- **PROBLEM TO WORK ON**:
Below are records; work out how many of their lines contain the word "partie" and reply with the number only.

- **INFORMATION**:

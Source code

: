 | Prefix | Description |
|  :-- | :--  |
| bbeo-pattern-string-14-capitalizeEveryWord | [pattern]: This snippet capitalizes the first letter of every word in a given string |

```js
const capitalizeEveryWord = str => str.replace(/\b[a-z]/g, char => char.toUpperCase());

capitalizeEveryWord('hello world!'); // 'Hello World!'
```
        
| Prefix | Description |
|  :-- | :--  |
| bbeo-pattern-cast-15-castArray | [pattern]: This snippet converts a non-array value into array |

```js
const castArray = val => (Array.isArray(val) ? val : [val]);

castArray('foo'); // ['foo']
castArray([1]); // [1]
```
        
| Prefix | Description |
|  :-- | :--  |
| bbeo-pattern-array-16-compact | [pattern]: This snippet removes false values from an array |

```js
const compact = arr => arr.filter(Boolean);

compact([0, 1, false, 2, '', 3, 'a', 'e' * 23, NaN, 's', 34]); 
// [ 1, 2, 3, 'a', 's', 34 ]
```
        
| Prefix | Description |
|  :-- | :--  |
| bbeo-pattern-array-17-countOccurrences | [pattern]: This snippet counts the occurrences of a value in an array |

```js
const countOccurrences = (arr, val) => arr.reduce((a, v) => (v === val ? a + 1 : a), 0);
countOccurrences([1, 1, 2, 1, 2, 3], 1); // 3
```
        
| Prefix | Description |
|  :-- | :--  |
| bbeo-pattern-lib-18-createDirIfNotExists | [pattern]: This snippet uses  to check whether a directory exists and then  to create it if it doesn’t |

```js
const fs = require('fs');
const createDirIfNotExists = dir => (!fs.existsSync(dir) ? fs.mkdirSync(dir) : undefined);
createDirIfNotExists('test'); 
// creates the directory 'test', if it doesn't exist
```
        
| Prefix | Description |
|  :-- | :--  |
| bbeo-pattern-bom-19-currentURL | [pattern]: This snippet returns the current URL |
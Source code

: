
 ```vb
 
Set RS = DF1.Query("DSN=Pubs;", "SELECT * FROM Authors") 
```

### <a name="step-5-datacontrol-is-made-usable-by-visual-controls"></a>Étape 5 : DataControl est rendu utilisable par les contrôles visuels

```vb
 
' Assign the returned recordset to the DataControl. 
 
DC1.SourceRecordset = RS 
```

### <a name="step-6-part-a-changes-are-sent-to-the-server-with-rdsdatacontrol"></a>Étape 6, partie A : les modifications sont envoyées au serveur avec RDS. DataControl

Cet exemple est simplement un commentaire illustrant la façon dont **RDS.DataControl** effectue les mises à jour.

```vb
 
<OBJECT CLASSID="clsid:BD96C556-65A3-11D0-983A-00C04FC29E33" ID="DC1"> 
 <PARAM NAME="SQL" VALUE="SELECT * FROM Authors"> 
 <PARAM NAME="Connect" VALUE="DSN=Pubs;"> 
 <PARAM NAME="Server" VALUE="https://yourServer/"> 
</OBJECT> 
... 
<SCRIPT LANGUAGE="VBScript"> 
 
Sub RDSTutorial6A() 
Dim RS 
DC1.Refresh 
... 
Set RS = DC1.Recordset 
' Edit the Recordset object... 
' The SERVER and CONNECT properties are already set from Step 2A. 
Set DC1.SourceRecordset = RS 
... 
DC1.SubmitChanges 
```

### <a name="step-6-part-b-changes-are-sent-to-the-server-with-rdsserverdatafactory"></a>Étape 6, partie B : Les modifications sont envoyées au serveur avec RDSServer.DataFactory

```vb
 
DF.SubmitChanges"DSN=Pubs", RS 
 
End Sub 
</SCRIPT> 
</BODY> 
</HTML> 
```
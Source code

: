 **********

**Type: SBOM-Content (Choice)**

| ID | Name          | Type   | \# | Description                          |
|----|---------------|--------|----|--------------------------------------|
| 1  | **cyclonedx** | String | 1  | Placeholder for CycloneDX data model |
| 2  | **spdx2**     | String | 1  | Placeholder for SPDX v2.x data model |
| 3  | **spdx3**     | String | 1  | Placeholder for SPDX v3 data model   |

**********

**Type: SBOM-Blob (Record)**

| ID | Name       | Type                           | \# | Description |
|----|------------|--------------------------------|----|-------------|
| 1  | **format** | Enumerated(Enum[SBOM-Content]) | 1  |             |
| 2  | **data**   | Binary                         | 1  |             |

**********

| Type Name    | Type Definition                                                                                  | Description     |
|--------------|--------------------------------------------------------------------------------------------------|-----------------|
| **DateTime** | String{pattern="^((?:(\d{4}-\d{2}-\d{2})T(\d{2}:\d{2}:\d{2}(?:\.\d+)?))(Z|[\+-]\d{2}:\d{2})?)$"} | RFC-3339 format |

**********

- **ANSWER TO THIS PROBLEM**:
2